Kasus berlanjut hingga tahap kasasi di Mahkamah Agung, yang memenangkan KLHK. Namun, PT MRJ mengajukan peninjauan kembali atas putusan kasasi. Pada 20 Juni 2017, Mahkamah Agung mengabulkan peninjauan kembali PT MRJ dan memerintahkan agar izinnya dipulihkan.

Pada saat itu, 133.481 ha hutan primer dan 2.109 ha lahan gambut dalam konsesi telah dimasukkan dalam peta Moratorium Hutan, tetapi lahan ini telah dihapus dari peta pada revisi ke-15 moratorium pada Desember 2018 dengan alasan bahwa, dengan validitas izin tahun 1998 yang ditegaskan kembali, justifikasi untuk dimasukkan dalam moratorium telah hilang. Selama tahun 2019 dan 2020 perusahaan dikabarkan melakukan pendekatan dengan masyarakat adat di sekitar konsesi, namun mendapat tentangan dari suku Marind di sekitar desa Selouw di Kabupaten Merauke, dan masyarakat Wambon Tekamerop yang tinggal di beberapa desa di Distrik Subur, Kabupaten Boven Digoel dan Distrik Ulilin, Kabupaten Merauke.

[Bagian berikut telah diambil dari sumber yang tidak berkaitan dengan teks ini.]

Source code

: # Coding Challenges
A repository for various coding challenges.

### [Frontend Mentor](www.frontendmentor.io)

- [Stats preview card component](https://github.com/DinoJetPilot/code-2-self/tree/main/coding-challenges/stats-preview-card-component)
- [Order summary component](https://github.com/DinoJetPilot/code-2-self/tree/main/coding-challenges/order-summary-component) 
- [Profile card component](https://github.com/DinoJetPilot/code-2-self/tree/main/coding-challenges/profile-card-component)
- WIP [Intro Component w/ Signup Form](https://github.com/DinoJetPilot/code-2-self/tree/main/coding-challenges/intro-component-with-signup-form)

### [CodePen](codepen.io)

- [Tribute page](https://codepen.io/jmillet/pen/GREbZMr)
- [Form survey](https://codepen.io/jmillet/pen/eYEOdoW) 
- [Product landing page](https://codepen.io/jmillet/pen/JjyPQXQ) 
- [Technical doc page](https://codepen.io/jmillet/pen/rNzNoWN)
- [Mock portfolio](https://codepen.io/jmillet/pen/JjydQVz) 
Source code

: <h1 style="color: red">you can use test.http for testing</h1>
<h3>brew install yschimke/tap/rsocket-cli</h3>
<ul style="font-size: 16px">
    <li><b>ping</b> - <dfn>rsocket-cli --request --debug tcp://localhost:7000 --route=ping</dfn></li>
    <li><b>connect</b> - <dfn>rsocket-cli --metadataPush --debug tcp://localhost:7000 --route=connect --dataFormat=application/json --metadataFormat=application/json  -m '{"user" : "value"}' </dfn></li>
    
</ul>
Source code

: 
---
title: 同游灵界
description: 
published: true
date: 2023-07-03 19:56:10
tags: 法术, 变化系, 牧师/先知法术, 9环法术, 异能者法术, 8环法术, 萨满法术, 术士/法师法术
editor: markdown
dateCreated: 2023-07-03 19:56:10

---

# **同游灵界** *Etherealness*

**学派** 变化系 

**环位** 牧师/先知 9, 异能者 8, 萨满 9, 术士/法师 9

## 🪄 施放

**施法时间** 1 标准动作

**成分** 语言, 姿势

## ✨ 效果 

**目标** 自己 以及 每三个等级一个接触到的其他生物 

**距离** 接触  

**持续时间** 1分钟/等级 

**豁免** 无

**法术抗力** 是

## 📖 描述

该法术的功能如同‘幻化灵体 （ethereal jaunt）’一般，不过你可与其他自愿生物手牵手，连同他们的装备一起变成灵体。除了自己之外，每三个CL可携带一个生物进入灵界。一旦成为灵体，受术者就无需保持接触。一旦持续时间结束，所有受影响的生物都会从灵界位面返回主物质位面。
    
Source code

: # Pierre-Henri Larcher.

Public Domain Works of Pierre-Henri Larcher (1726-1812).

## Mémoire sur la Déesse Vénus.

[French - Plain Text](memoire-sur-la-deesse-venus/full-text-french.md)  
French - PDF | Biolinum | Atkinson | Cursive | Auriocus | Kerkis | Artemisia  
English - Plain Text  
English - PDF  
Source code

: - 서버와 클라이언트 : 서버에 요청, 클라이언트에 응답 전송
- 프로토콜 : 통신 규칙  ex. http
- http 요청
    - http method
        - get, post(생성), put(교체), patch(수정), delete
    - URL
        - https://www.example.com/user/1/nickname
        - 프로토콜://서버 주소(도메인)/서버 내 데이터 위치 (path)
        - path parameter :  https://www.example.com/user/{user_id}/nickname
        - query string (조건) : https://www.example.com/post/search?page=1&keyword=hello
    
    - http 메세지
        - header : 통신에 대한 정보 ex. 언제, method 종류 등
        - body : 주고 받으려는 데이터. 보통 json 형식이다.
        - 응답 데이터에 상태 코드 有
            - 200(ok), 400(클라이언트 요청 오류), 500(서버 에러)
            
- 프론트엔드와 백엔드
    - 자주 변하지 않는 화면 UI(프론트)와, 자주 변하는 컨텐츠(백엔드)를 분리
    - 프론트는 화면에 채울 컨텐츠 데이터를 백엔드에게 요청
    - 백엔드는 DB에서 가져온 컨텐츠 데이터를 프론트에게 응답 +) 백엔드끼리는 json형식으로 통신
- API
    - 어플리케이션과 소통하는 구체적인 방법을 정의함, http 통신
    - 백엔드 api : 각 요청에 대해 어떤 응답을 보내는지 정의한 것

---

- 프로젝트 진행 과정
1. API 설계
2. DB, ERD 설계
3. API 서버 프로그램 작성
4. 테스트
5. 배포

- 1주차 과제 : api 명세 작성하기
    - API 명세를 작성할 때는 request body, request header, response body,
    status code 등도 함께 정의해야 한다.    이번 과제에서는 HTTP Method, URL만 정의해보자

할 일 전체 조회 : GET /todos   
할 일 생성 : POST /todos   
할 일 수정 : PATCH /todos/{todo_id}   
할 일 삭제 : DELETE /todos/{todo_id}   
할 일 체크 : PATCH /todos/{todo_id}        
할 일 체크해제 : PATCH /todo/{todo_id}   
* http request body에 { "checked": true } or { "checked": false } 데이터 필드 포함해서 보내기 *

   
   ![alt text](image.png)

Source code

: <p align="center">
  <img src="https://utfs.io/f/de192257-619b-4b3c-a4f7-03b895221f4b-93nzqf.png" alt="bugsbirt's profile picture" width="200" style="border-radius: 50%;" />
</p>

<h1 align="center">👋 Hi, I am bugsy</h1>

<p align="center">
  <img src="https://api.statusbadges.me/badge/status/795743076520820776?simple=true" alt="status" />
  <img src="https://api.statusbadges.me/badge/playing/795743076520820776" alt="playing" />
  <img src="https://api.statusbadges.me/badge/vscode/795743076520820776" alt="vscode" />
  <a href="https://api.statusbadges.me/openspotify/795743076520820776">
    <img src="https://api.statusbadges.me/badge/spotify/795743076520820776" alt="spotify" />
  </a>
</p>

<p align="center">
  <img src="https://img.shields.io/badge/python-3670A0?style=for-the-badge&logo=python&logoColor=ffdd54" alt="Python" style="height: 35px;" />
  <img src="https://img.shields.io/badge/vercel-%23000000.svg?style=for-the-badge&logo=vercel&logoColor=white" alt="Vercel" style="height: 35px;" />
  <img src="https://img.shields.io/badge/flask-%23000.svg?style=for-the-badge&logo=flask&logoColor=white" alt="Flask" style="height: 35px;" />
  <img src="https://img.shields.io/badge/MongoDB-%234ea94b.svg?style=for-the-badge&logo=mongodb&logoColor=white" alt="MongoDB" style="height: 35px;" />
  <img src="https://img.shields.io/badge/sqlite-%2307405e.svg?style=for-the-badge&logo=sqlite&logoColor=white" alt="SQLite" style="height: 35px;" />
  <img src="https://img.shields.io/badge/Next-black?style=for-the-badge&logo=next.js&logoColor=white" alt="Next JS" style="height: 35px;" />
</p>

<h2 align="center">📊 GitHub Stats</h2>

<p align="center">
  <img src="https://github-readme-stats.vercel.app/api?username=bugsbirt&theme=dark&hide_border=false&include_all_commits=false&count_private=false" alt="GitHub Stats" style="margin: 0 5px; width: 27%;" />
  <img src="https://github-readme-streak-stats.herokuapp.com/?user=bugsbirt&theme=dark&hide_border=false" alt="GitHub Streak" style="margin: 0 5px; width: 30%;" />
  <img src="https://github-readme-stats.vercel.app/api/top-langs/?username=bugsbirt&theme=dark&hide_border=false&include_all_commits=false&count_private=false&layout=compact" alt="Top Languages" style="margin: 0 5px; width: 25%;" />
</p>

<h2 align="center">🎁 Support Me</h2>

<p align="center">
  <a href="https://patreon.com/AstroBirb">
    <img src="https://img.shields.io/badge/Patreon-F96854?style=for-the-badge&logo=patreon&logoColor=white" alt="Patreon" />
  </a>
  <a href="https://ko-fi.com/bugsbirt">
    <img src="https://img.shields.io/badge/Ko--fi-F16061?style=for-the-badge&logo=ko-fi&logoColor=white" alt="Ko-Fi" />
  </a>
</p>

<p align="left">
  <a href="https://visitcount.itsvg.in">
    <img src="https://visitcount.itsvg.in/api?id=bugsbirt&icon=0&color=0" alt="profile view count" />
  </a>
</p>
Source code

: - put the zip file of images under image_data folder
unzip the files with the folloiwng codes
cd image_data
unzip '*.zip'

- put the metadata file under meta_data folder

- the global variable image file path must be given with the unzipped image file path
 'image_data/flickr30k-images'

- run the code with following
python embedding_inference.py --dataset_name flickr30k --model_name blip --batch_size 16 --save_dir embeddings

Banyak yang berubah sejak 1998 ketika izin PT MRJ dikeluarkan. Soeharto sudah lama jatuh, dan sistemnya dalam menawarkan izin penebangan yang menguntungkan kepada kroninya telah ditantang. Undang-Undang Otonomi Khusus Papua diberlakukan pada tahun 2001, menegaskan kembali hak ulayat orang Papua atas tanah leluhur mereka. Di sisi lain, kawasan hutan primer lainnya yang berdekatan telah menjadi perkebunan kelapa sawit, hal ini berdampak terhadap keutuhan Ekoregion Hutan Hujan Dataran Rendah Papua Selatan.

Akan tetapi, di seluruh dunia ada penerimaan yang jauh lebih besar atas kebutuhan tindakan segera untuk menghadapi krisis iklim dan keanekaragaman hayati dan untuk menghormati hak atas tanah adat, yang semuanya berarti melestarikan hutan dan lahan gambut yang tersisa. Dengan menghitung biomassa di atas permukaan tanah saja, terdapat 18,9 juta ton karbon yang tersimpan di hutan konsesi PT MRJ–lebih dari jumlah yang dikeluarkan setiap tahun oleh Austria.

Oleh karena itu, tindakan pemerintah seolah-olah tidak ada cara lain untuk mencabut izin terlantar karena izinnya terbit dua dekade lalu–yang berpotensi menghancurkan hutan primer dua kali luas Singapura–sungguh tidak dapat diterima. Jika sampai saat ini pemerintah gagal memastikan kerangka hukum yang cukup kuat, maka pemerintah harus merumuskan aturan yang baik dan tidak ambigu sehingga memungkinkan kementerian untuk turun tangan terkait kasus-kasus seperti PT MRJ, dengan mengedepankan kepentingan sosial dan ekologis sebagai dasar pencabutan.